A Cite e as Cibes serão os fóruns responsáveis por definir parâmetros, diretrizes educacionais e aspectos operacionais, administrativos e financeiros do regime de colaboração, com vistas à gestão coordenada da política educacional. Também está previsto o chamado CAQ (Custo Aluno Qualidade) - valor mínimo que o poder público precisa investir por aluno com vistas a uma educação de qualidade.

“A esperança que temos com o SNE é que o governo federal consiga fazer esse trabalho com os estados e os estados com os municípios, criando uma cadeia de decisões compartilhadas e cooperativas entre as três esferas de governo”, afirma Hoogerbrugge.

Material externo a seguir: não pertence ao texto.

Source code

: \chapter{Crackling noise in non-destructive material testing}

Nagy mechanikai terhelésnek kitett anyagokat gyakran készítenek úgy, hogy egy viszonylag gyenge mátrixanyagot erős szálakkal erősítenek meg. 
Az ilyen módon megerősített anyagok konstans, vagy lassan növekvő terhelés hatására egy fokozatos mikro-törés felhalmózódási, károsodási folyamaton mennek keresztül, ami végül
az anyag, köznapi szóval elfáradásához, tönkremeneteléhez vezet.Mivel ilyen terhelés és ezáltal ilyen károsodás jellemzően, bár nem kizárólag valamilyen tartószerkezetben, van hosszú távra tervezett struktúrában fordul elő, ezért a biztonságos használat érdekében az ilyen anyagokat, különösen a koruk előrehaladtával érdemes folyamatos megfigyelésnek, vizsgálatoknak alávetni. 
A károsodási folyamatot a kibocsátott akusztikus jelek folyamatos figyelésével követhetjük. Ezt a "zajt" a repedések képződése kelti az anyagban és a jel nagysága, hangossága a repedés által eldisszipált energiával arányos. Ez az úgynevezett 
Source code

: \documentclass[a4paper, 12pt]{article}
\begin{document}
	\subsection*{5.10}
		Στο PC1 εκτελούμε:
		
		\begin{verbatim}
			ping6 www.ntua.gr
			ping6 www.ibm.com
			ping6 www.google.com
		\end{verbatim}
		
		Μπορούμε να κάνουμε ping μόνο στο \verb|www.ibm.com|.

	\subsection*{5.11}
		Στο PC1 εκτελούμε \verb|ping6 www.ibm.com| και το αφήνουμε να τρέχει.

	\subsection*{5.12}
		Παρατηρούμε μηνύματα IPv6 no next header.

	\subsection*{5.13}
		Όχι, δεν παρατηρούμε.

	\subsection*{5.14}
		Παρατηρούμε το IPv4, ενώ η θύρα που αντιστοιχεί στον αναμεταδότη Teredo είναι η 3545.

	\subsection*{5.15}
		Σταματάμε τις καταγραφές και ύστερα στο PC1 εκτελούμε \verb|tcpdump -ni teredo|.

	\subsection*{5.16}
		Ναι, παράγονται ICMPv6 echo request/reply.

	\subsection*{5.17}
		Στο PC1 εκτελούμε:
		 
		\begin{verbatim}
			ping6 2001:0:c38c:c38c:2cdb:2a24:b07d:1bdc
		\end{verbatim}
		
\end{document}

“A aprendizagem acontece na interação dentro da sala de aula, na relação dialógica entre professor e estudante. O professor não faz, nem consegue e nem deve fazer o trabalho sozinho. Temos que ter estudantes em condição de aprender, professores em condição de ensinar, uma escola atrativa e uma rede de ensino preparada para apoiar seus professores e estudantes”, analisa.

A diversidade das realidades brasileiras representa uma força, mas a desigualdade entre elas, é a nossa maior fraqueza na implementação do SNE, de acordo com Hoogerbrugge. “É muito difícil desenhar uma política educacional nacional que funcione em todo o país. Isso é verdade em termos de programa, de financiamento, gestão e planejamento. O maior desafio é criar uma estrutura de diálogo e gestão que consiga dar eficiência para o sistema de ensino para gastarmos bem os recursos e, ao mesmo tempo, pensar as demandas a partir das necessidades locais”, comenta.

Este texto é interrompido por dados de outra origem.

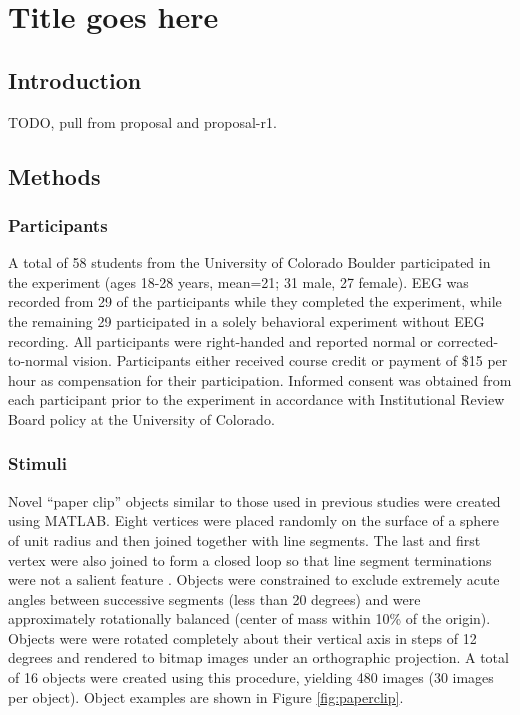 \documentclass[dwyatte_dissertation.tex]{subfiles}
\begin{document}
\chapter{Title goes here} %

\section{Introduction}
TODO, pull from proposal and proposal-r1.

\section{Methods}

\subsection{Participants}

A total of 58 students from the University of Colorado Boulder participated in the experiment (ages 18-28 years, mean=21; 31 male, 27 female). EEG was recorded from 29 of the participants while they completed the experiment, while the remaining 29 participated in a solely behavioral experiment without EEG recording. All participants were right-handed and reported normal or corrected-to-normal vision. Participants either received course credit or payment of \$15 per hour as compensation for their participation. Informed consent was obtained from each participant prior to the experiment in accordance with Institutional Review Board policy at the University of Colorado.

\subsection{Stimuli}
Novel ``paper clip'' objects similar to those used in previous studies \cite{BulthoffEdelman92,EdelmanBulthoff92,LogothetisPaulsBulthoffEtAl94,LogothetisPaulsPoggio95,SinhaPoggio96} were created using MATLAB. Eight vertices were placed randomly on the surface of a sphere of unit radius and then joined together with line segments. The last and first vertex were also joined to form a closed loop so that line segment terminations were not a salient feature \cite{BalasSinha09b}. Objects were constrained to exclude extremely acute angles between successive segments (less than 20 degrees) and were approximately rotationally balanced (center of mass within 10\% of the origin). Objects were were rotated completely about their vertical axis in steps of 12 degrees and rendered to bitmap images under an orthographic projection. A total of 16 objects were created using this procedure, yielding 480 images (30 images per object). Object examples are shown in Figure \ref{fig:paperclip}.
\end{document}
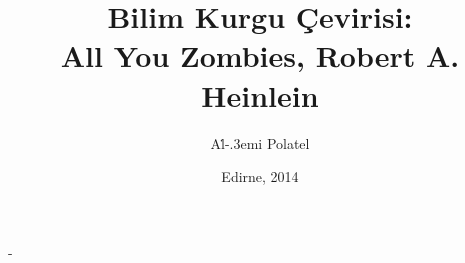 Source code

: \documentclass[12pt,a4paper,oneside,article]{memoir}
\title{Bilim Kurgu Çevirisi:\\All You Zombies, Robert A. Heinlein}
\author{Al\.{}\kern-.3emi Polatel} %
\date{Edirne, 2014} %
\begin{document}
\OnehalfSpacing

\calccentering{\unitlength}
\begin{adjustwidth*}{\unitlength}{-\unitlength}
  \begin{adjustwidth}{-1cm}{-1cm}
    \begin{titlingpage}
      \maketitle
    \end{titlingpage}
  \end{adjustwidth}
\end{adjustwidth*}

\frontmatter







\tableofcontents

\mainmatter
\pagestyle{simple}




\appendix
\appendixpage
\addappheadtotoc
{}


\backmatter


\end{document}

COMPARTILHAMENTO DE EXPERIÊNCIAS

Para secretário da Educação e Esporte do Paraná, Renato Feder, o estado poderia contribuir com o SNE (Sistema Nacional de Educação) compartilhando experiências positivas, como programas de formação e desenvolvimento profissional.

“A formação de professores é um dos pilares da Seed (Secretaria de Estado da Educação e do Esporte). Temos uma série de programas para formar e desenvolver nossos professores”, diz. Ele também destaca a remuneração, com uma jornada de valorização dos profissionais com a retomada do Programa de Desenvolvimento Educacional (PDE), que mescla formação de professores com desenvolvimento profissional.

“Também demos um dos maiores aumentos do Brasil para professores em início da carreira. Por fim, criamos uma gratificação para os nossos profissionais no valor de R$ 800 por mês”, diz. Para o secretário, o SNE também viria para melhorar ainda mais a sintonia entre o estado e os municípios.

Para a secretaria municipal da Educação, Maria Tereza Paschoal de Moraes, unificar o atendimento às crianças é uma das questões mais importantes do SNE. “Já democratizamos o acesso à educação básica para crianças a partir dos 4 anos. Mas ainda temos muitas redes municipais que ainda não conseguem oferecer isso. O SNE é um avanço para todas as crianças. Numa construção conjunta com os conselhos municipais de educação, rede estadual e privada. É um avanço e agora precisa ser regulamentado para partirmos para outras ações”, comenta.